If you operate Azure OpenAI, AI Foundry, or any LLM-backed application on Azure, every risk in this updated list maps to specific controls. Some you already have. Some you are probably missing. This guide maps each LLM risk to the Azure control plane and gives you the detection queries and policy configurations to close the gaps.
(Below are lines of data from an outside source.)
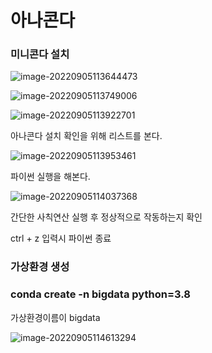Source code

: # 아나콘다

### 미니콘다 설치

![image-20220905113644473](C:\Users\fsiedu\AppData\Roaming\Typora\typora-user-images\image-20220905113644473.png)



![image-20220905113749006](C:\Users\fsiedu\AppData\Roaming\Typora\typora-user-images\image-20220905113749006.png)

![image-20220905113922701](C:\Users\fsiedu\AppData\Roaming\Typora\typora-user-images\image-20220905113922701.png)

아나콘다 설치 확인을 위해 리스트를 본다.

![image-20220905113953461](C:\Users\fsiedu\AppData\Roaming\Typora\typora-user-images\image-20220905113953461.png)

파이썬 실행을 해본다.

![image-20220905114037368](C:\Users\fsiedu\AppData\Roaming\Typora\typora-user-images\image-20220905114037368.png)

간단한 사칙연산 실행 후 정상적으로 작동하는지 확인

ctrl + z 입력시 파이썬 종료

### 가상환경 생성

###  conda create -n bigdata python=3.8

가상환경이름이 bigdata

![image-20220905114613294](C:\Users\fsiedu\AppData\Roaming\Typora\typora-user-images\image-20220905114613294.png)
What Changed: 2023 vs. 2025 Side-by-Side
| 2025 Rank | 2025 Risk | 2023 Rank | 2023 Risk | What Changed |
|---|---|---|---|---|
| LLM01 | Excessive Agency | LLM08 | Excessive Agency | Promoted: agentic AI made this the top real-world failure |
| LLM02 | Prompt Injection | LLM01 | Prompt Injection | Demoted: still critical, but agency failures cause more damage |
| LLM03 | Supply Chain Vulnerabilities | LLM05 | Supply Chain Vulnerabilities | Promoted: model poisoning incidents increased 300% |
| LLM04 | Data and Model Poisoning | LLM03 | Training Data Poisoning | Expanded: now includes inference-time data poisoning (RAG) |
| LLM05 | Improper Output Handling | LLM02 | Insecure Output Handling | Renamed and slightly demoted |
| LLM06 | Excessive Disclosure | LLM06 | Sensitive Information Disclosure | Renamed: broader scope including system prompt leakage |
| LLM07 | System Prompt Leakage | New | N/A | New category: extracted from prompt injection |
| LLM08 | Vector and Embedding Weaknesses | New | N/A | New category: RAG-specific attacks |
| LLM09 | Misinformation | LLM09 | Overreliance | Renamed: focus shifted from user behavior to model output |
| LLM10 | Unbounded Consumption | New | N/A | New category: resource exhaustion and denial of wallet |
LLM01: Excessive Agency
Why It Is Number One Now
In 2023, most LLM deployments were chat interfaces with no tool access. In 2025, agentic architectures are in production: LLMs that call APIs, execute code, query databases, and trigger workflows. When an agent has more permissions than it needs, a single manipulated prompt can cause the agent to take real-world actions the user never intended.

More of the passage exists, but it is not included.